Wednesday, July 11, 2007

Ceci n'est pas une starling

Via Falstaff, I found this wonderful piece by Naeem Murr on living with a Poet (caps and all):



I find her reading in her office, and ask what her new poem is about.

"That starling we saw," she says, "the one trapped in the Amtrak station."

"And?"

"And that's what it's about."

"So a tale of triumph," I say. "Little guy against the corporate machine?"

"No," she says. "Via negativa. Apophasis. I'm thinking of what it is not. That's the best way sometimes."

"What what is not?"

"What the starling is not." She points at her corkboard. "Why don't you just read it?"

I do, and for a moment I feel as if the top of my head has come off; immediately followed by the rather unpleasant sensation that someone is rattling a stick around in there.

"Whoa!" I say. "Deep." I pretend to stagger for a while under the weight of its profundity.



A little later on, Joseph Cornell makes an appearance. Being unashamed of admitting my illiteracy, let me admit here and now that I had to google him. I find that, though not a Surrealist, 'he admired the work and technique of Surrealists like Max Ernst and René Magritte'.


This is the kind of thing I love: chasing fleeting thoughts before they evaporate. This is when I remember that Magritte is famous for his painting, La Trahison des Images (ceci ne'st pas une pipe), or, The Treachery of Images (This is not a pipe).

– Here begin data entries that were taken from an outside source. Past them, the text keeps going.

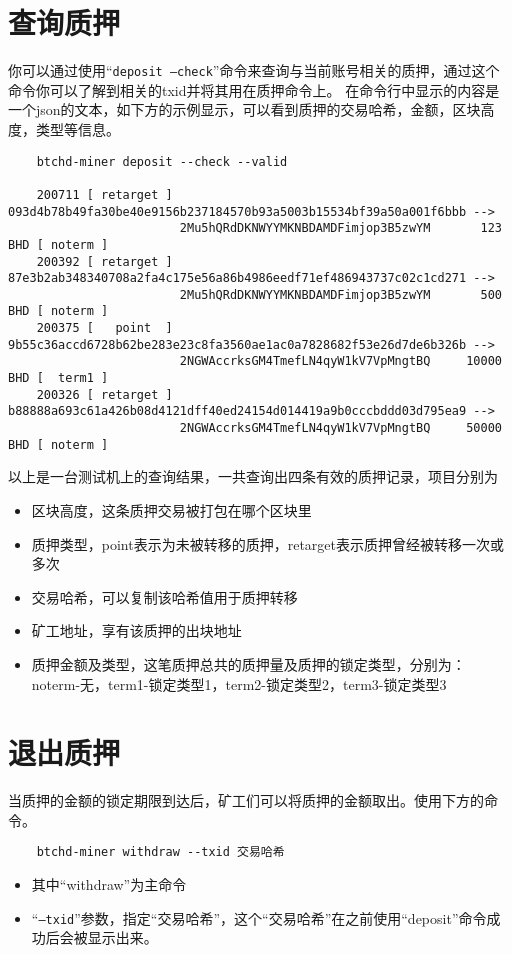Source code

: \section{查询质押}
\begin{flushleft}
    你可以通过使用``\texttt{deposit --check}''命令来查询与当前账号相关的质押，通过这个命令你可以了解到相关的txid并将其用在质押命令上。
    在命令行中显示的内容是一个json的文本，如下方的示例显示，可以看到质押的交易哈希，金额，区块高度，类型等信息。
\end{flushleft}
\scriptsize
\begin{verbatim}
    btchd-miner deposit --check --valid

    200711 [ retarget ] 093d4b78b49fa30be40e9156b237184570b93a5003b15534bf39a50a001f6bbb -->
                        2Mu5hQRdDKNWYYMKNBDAMDFimjop3B5zwYM       123 BHD [ noterm ]
    200392 [ retarget ] 87e3b2ab348340708a2fa4c175e56a86b4986eedf71ef486943737c02c1cd271 -->
                        2Mu5hQRdDKNWYYMKNBDAMDFimjop3B5zwYM       500 BHD [ noterm ]
    200375 [   point  ] 9b55c36accd6728b62be283e23c8fa3560ae1ac0a7828682f53e26d7de6b326b -->
                        2NGWAccrksGM4TmefLN4qyW1kV7VpMngtBQ     10000 BHD [  term1 ]
    200326 [ retarget ] b88888a693c61a426b08d4121dff40ed24154d014419a9b0cccbddd03d795ea9 -->
                        2NGWAccrksGM4TmefLN4qyW1kV7VpMngtBQ     50000 BHD [ noterm ]
\end{verbatim}
\normalsize
\begin{flushleft}
    以上是一台测试机上的查询结果，一共查询出四条有效的质押记录，项目分别为
\end{flushleft}
\begin{itemize}
    \item 区块高度，这条质押交易被打包在哪个区块里
    \item 质押类型，point表示为未被转移的质押，retarget表示质押曾经被转移一次或多次
    \item 交易哈希，可以复制该哈希值用于质押转移
    \item 矿工地址，享有该质押的出块地址
    \item 质押金额及类型，这笔质押总共的质押量及质押的锁定类型，分别为：noterm-无，term1-锁定类型1，term2-锁定类型2，term3-锁定类型3
\end{itemize}
\section{退出质押}
\begin{flushleft}
    当质押的金额的锁定期限到达后，矿工们可以将质押的金额取出。使用下方的命令。
\end{flushleft}
\scriptsize
\begin{verbatim}
    btchd-miner withdraw --txid 交易哈希
\end{verbatim}
\normalsize
\begin{itemize}
    \item 其中``withdraw''为主命令
    \item ``\texttt{--txid}''参数，指定``交易哈希''，这个``交易哈希''在之前使用``deposit''命令成功后会被显示出来。
\end{itemize}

Of this painting, Foucault said "Magritte knits verbal signs and plastic elements together, but without referring them to a prior isotopism. He skirts the base of affirmative discourse on which resemblance calmly reposes, and he brings pure similitudes and nonaffirmative verbal statements into play within the instability of a disoriented volume and an unmapped space. A process whose formulation is in some sense given by Ceci n’est pas une pipe."

Ah, yes. The theorist in an artist's space. The opacity could make you weep; our Poet who, if she doesn't exactly wail and gnash her teeth, has disastrously frank things to say:


She pushes the coffee table aside so she can see me, and with a little struggle, props herself up on her elbows. "Don't you understand?" she cries out with slurred despair. "They're coming for you, too. Fiction is the new poetry. They're going to start writing essays like, 'Can Fiction Matter?'"

"Who's coming for me?"

"The great monobrow! All those goddamn fundamentalists, hungry for the literal truth." She points at me.

In vino veritas.

Of course, Cheshire Cat, commenting on this post at Falstaff's, asks a question that would make Magritte proud: "wouldn't it be perfect if the Poet was fictional?"

Who says she isn't?!











6 comments:

??! said...

that description by F is at once, a brilliantly worded one, and a superbly pretentious one.
and you're not alone in having to read up on Cornell :)

Banno said...

I'm getting my initiation into poetry from you. Until now, I've been a totally fiction person, so really enjoyed this experience with a Poet.

J. Alfred Prufrock said...

D-uh.

J.A.P.

Falstaff said...

Love Rodrigo the surrealist plumber.

If it's any consolation, I'd never heard of Cornell either.

Cheshire Cat said...

And I'm unashamed to admit that it isn't so much that I was inspired by Magritte or other meta-fictional eminences as that I am an inveterate gossip-monger and was merely enquiring in my oblique way as to the identity of this delightfully distrait "girlfriend" of Murr's...

Cornell was in the Emily Dickinson mold, he fitted the "genius in a garret" stereotype perfectly. Perhaps he embodies the ideal that complete devotion to one's art is all that really matters in the end; worldly success is irrelevant. It's true that poets, especially, are taken with him - among others, Charles Simic has done a critical study of him, and he's the inspiration for the protagonist in Michael Redhill's novel "Martin Sloane".

Space Bar said...

??!: Brilliantly worded yes; pretentious I don't know. Will reserve judgement until I've read theentire essay.

Banno: I'd like to say, 'ah, but Is This Poetry,' but if there's one thing I hate, its' eyebrows that have, in what's-that-guy's-name-in-lighting-practicals-who-said-about-me's words, 'no separation, no'!

JAP: :D

Falstaff: Thanks for the pointer in the first place (Banno, you ought to thank him and not me). And I'm relieved that so many people, barring only Cheshire Cat, knew nothing of Cornell.

Cheshire Cat: I also want to know who she is. Some day I will come across the word 'glaucous' in a poem and that will give me a clue!